12. The method for production of a vector according to claim 9, wherein said insulator from sea urchin arylsulfatase gene is introduced in anti-sense orientation.

13. A vector for introducing a transgene comprising an insulator from sea urchin arylsulfatase gene so as to protect the transgene from silencing.

14. The vector according to claim 13, wherein said vector is a viral vector.

15. The vector according to claim 13, wherein said vector is a lentiviral vector or a retroviral vector.

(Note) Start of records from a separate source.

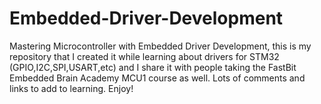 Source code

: # Embedded-Driver-Development
Mastering Microcontroller with Embedded Driver Development, this is my repository that I created it while learning about drivers for STM32 (GPIO,I2C,SPI,USART,etc) and I share it with people taking the FastBit Embedded Brain Academy MCU1 course as well. Lots of comments and links to add to learning. Enjoy!
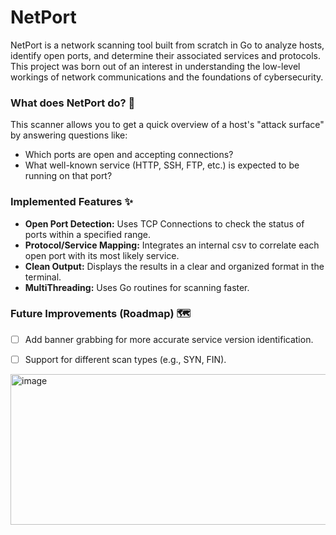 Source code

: # NetPort

NetPort is a network scanning tool built from scratch in Go to analyze hosts, identify open ports, and determine their associated services and protocols. 
This project was born out of an interest in understanding the low-level workings of network communications and the foundations of cybersecurity.

### What does NetPort do? 🧐

This scanner allows you to get a quick overview of a host's "attack surface" by answering questions like:

* Which ports are open and accepting connections?
* What well-known service (HTTP, SSH, FTP, etc.) is expected to be running on that port?

### Implemented Features ✨

* **Open Port Detection:** Uses TCP Connections to check the status of ports within a specified range.
* **Protocol/Service Mapping:** Integrates an internal csv to correlate each open port with its most likely service.
* **Clean Output:** Displays the results in a clear and organized format in the terminal.
* **MultiThreading:** Uses Go routines for scanning faster.

### Future Improvements (Roadmap) 🗺️

* [ ] Add banner grabbing for more accurate service version identification.
* [ ] Support for different scan types (e.g., SYN, FIN).


<img width="892" height="241" alt="image" src="https://github.com/user-attachments/assets/bb6f06dd-b9b1-4a7c-b282-cfdbacdfd9f7" />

16. The vector according to any of claim 13, wherein said insulator from sea urchin arylsulfatase gene is introduced in anti-sense orientation.

17. The method to protect a transgene from silencing according to claim 2, wherein said insulator from sea urchin arylsulfatase gene is introduced in anti-sense orientation.

18. The method to protect a transgene from silencing according to claim 3, wherein said insulator from sea urchin arylsulfatase gene is introduced in anti-sense orientation.

19. The method for introducing a gene according to claim 6, wherein said insulator from sea urchin arylsulfatase gene is introduced in anti-sense orientation.

20. The method for introducing a gene according to claim 7, wherein said insulator from sea urchin arylsulfatase gene is introduced in anti-sense orientation.

21. The method for production of a vector according to claim 10, wherein said vector is a lentiviral vector or a retroviral vector.

22. The method for production of a vector according to claim 10, wherein said insulator from sea urchin arylsulfatase gene is introduced in anti-sense orientation.

23. The method for production of a vector according to claim 11, wherein said insulator from sea urchin arylsulfatase gene is introduced in anti-sense orientation.

24. The vector according to claim 14, wherein said vector is a lentiviral vector or a retroviral vector.

25. The vector according to claim 14, wherein said insulator from sea urchin arylsulfatase gene is introduced in anti-sense orientation.

26. The vector according to claim 15, wherein said insulator from sea urchin arylsulfatase gene is introduced in anti-sense orientation.